Anche la narrazione per cui l’Islanda sarebbe stata colonizzata da nobili norvegesi in fuga dall’accentramento del potere di re Haraldur il Bellachioma è stata messa in discussione, visto che nessuna fonte europea menziona questo monarca in modo inequivocabile, cosa abbastanza strana. Nello stesso periodo troviamo le postere runiche di Jelling, in Danimarca, su una delle quali il re Haraldur Denteblu si identifica come re di Danimarca e Norvegia. Potrebbe essere una boutade senza un reale potere politico alle spalle, ma è indubbiamente strano che fonti, ad esempio, anglosassoni o irlandesi non abbiano registrato qualcosa di così impattante come l’affermazione di un’entità statale in Norvegia. Oggi gli studiosi si dividono tra chi crede che si tratti di una figura elaborata a partire da un qualche personaggio storico minore, e chi crede che invece sia stato inventato di sana pianta. La storia dei nobili norvegesi in fuga dalla tirannia sarebbe emersa all’inizio del secondo millennio come mito fondante in un momento in cui il peso politico della Norvegia si stava facendo sempre più pressante e gli islandesi sentivano il bisogno di asserire la loro identità contrapponendola a quella norvegese: un po’ come hanno fatto i leghisti della prima ora con la storia della Lega lombarda è della Battaglia di Legnano, che hanno assurto a proto-esempio di lotta del nord-Italia per l’indipendenza politica quando in realtà la lega non aveva mai messo in discussione l’autorità dell’imperatore, quanto semmai la su politica fiscale (consiglio a tal proposito il volume del mio ex-professore di storia medievale, Paolo Grillo: Legnano 1176: Una battaglia per la libertà, Laterza).

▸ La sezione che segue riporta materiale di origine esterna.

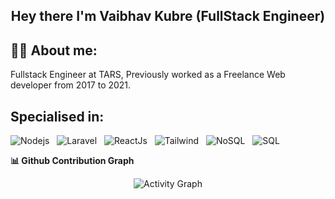 <h2 align="center">
  Hey there I'm Vaibhav Kubre (FullStack Engineer) 
</h2>

## 👦🏽 About me:

<p>
Fullstack Engineer at TARS, Previously worked as a Freelance Web developer from 2017 to 2021.
</p>

<h2>Specialised in:</h2>

![Nodejs](https://img.shields.io/badge/🚀_Backend-NodeJS-3C873A) &nbsp;
![Laravel](https://img.shields.io/badge/🚀_Backend-Laravel-fb503b) &nbsp;
![ReactJs](https://img.shields.io/badge/⭐_Frontend-ReactJS-61dafb) &nbsp;
![Tailwind](https://img.shields.io/badge/⭐_Frontend-Tailwind-7c7ef2) &nbsp;
![NoSQL](https://img.shields.io/badge/💎_Database-MongoDB-3FA037) &nbsp;
![SQL](https://img.shields.io/badge/💎_Database-MySQL-F29111) &nbsp;

<summary><b>📊 Github Contribution Graph</b></summary>
<p align="center"<a href="#"><img alt="Activity Graph" src="https://activity-graph.herokuapp.com/graph?username=kubre&bg_color=0D1117&color=e05397&line=e05397&point=FFFFFF&hide_border=true&" /></a></p>
<br>
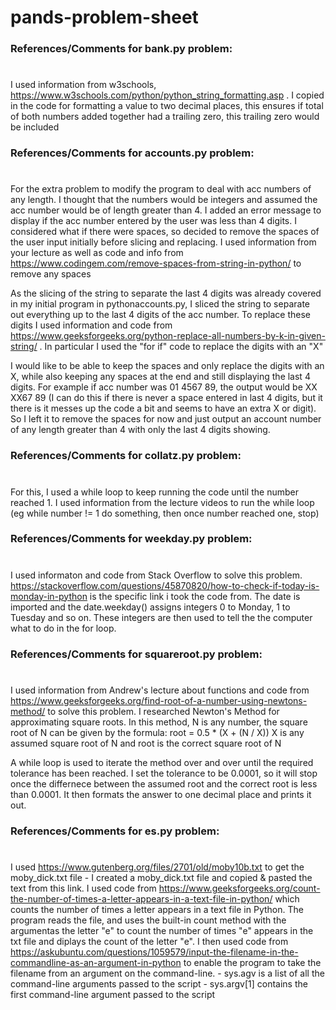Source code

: # **pands-problem-sheet**

### **References/Comments for bank.py problem:**
#
I used information from w3schools, https://www.w3schools.com/python/python_string_formatting.asp . I copied in the code for formatting a value to two decimal places, this ensures if total of both numbers added together had a trailing zero, this trailing zero would be included


### **References/Comments for accounts.py problem:**
#
For the extra problem to modify the program to deal with acc numbers of any length. I thought that the numbers would be integers and assumed the acc number would be of length greater than 4. I added an error message to display if the acc number entered by the user was less than 4 digits. I considered what if there were spaces, so decided to remove the spaces of the user input initially before slicing and replacing. I used information from your lecture as well as code and info from https://www.codingem.com/remove-spaces-from-string-in-python/ to remove any spaces

As the slicing of the string to separate the last 4 digits was already covered in my initial program in pythonaccounts.py, I sliced the string to separate out everything up to the last 4 digits of the acc number. To replace these digits I used information and code from https://www.geeksforgeeks.org/python-replace-all-numbers-by-k-in-given-string/ . In particular I used the "for if" code to replace the digits with an "X"

I would like to be able to keep the spaces and only replace the digits with an X, while also keeping any spaces at the end and still displaying the last 4 digits. For example if acc number was 01 4567 89, the output would be XX XX67 89 (I can do this if there is never a space entered in last 4 digits, but it there is it messes up the code a bit and seems to have an extra X or digit). So I left it to remove the spaces for now and just output an account number of any length greater than 4 with only the last 4 digits showing.


### **References/Comments for collatz.py problem:**
#
For this, I used a while loop to keep running the code until the number reached 1. I used information from the lecture videos to run the while loop (eg while number != 1 do something, then once number reached one, stop)


### **References/Comments for weekday.py problem:**
#
I used informaton and code from Stack Overflow to solve this problem. https://stackoverflow.com/questions/45870820/how-to-check-if-today-is-monday-in-python is the specific link i took the code from. The date is imported and the date.weekday() assigns integers 0 to Monday, 1 to Tuesday and so on. These integers are then used to tell the the computer what to do in the for loop.

### **References/Comments for squareroot.py problem:**
#
I used information from Andrew's lecture about functions and code from https://www.geeksforgeeks.org/find-root-of-a-number-using-newtons-method/ to solve this problem.
I researched Newton's Method for approximating square roots.
In this method,
     N is any number, the square root of N can be given by the formula: 
            root = 0.5 * (X + (N / X)) 
    X is any assumed square root of N and root is the correct square root of N

A while loop is used to iterate the method over and over until the required tolerance has been reached. I set the tolerance to be 0.0001, so it will stop once the differnece between the assumed root and the correct root is less than 0.0001.
It then formats the answer to one decimal place and prints it out.


### **References/Comments for es.py problem:**
#
I used https://www.gutenberg.org/files/2701/old/moby10b.txt to get the moby_dick.txt file - I created a moby_dick.txt file and copied & pasted the text from this link.
I used code from https://www.geeksforgeeks.org/count-the-number-of-times-a-letter-appears-in-a-text-file-in-python/ which counts the number of times a letter appears in a text file in Python.
The program reads the file, and uses the built-in count method with the argumentas the letter "e" to count the number of times "e" appears in the txt file and diplays the count of the letter "e".
I then used code from https://askubuntu.com/questions/1059579/input-the-filename-in-the-commandline-as-an-argument-in-python to enable the program to take the filename from an argument on the command-line.
    - sys.agv is a list of all the command-line arguments passed to the script
    - sys.argv[1] contains the first command-line argument passed to the script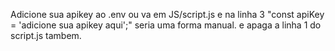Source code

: Adicione sua apikey ao .env ou va em JS/script.js
e na linha 3 
"const apiKey = 'adicione sua apikey aqui';" seria uma forma manual.
e apaga a linha 1 do script.js tambem.
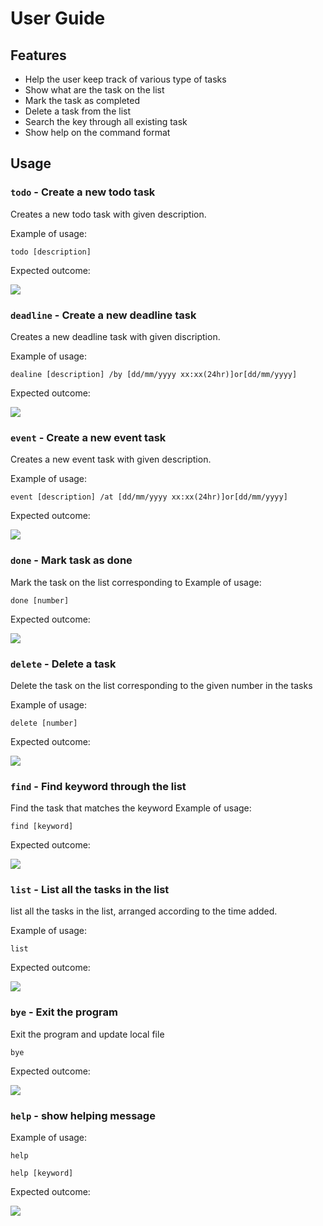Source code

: # User Guide

## Features 
* Help the user keep track of various type of tasks
* Show what are the task on the list
* Mark the task as completed
* Delete a task from the list
* Search the key through all existing task
* Show help on the command format

## Usage

### `todo` - Create a new todo task 

Creates a new todo task with given description.

Example of usage: 

`todo [description]`

Expected outcome:

![](todo.png)

### `deadline` - Create a new deadline task 

Creates a new deadline task with given discription.

Example of usage: 

`dealine [description] /by [dd/mm/yyyy xx:xx(24hr)]or[dd/mm/yyyy]`

Expected outcome:

![](deadline.png)

### `event` - Create a new event task 

Creates a new event task with given description.

Example of usage: 

`event [description] /at [dd/mm/yyyy xx:xx(24hr)]or[dd/mm/yyyy]`

Expected outcome:

![](event.png)

### `done` - Mark task as done 

Mark the task on the list corresponding to
Example of usage: 

`done [number]`

Expected outcome:

![](done.png)

### `delete` -  Delete a task

Delete the task on the list corresponding to the given number in the tasks

Example of usage: 

`delete [number]`

Expected outcome:

![](delete.png)



### `find` - Find keyword through the list 

Find the task that matches the keyword
Example of usage: 

`find [keyword]`

Expected outcome:

![](find.png)

### `list` - List all the tasks in the list 
list all the tasks in the list, arranged according to the time added.

Example of usage:

`list`

Expected outcome:

![](list.png)

### `bye` - Exit the program 

Exit the program and update local file

`bye`

Expected outcome:

![](exit.png)

### `help` - show helping message 

Example of usage: 

`help`

`help [keyword]`

Expected outcome:

![](help.png)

Quanto alla presenza di monaci irlandesi, non sono mai state trovate prove archeologiche della loro presenza, e a parte un paio di toponimi con la radice pap– e il nome delle isole Vestmannaeyjar (isole degli irlandesi) non c’è molto su cui lavorare. A questo punto uno deve chiedersi: ipotizzando che la loro presenza fosse inventata, quale motivazione avrebbe spinto a crearla? Uno scettico potrebbe pensare che gli autori cristiani avessero voluto creare un passato (appunto) cristiano per la loro terra, ipotesi alla quale si potrebbe obiettare dicendo che è una spiegazione molto più contorta dell’ipotesi che qualche eremita ci fosse davvero.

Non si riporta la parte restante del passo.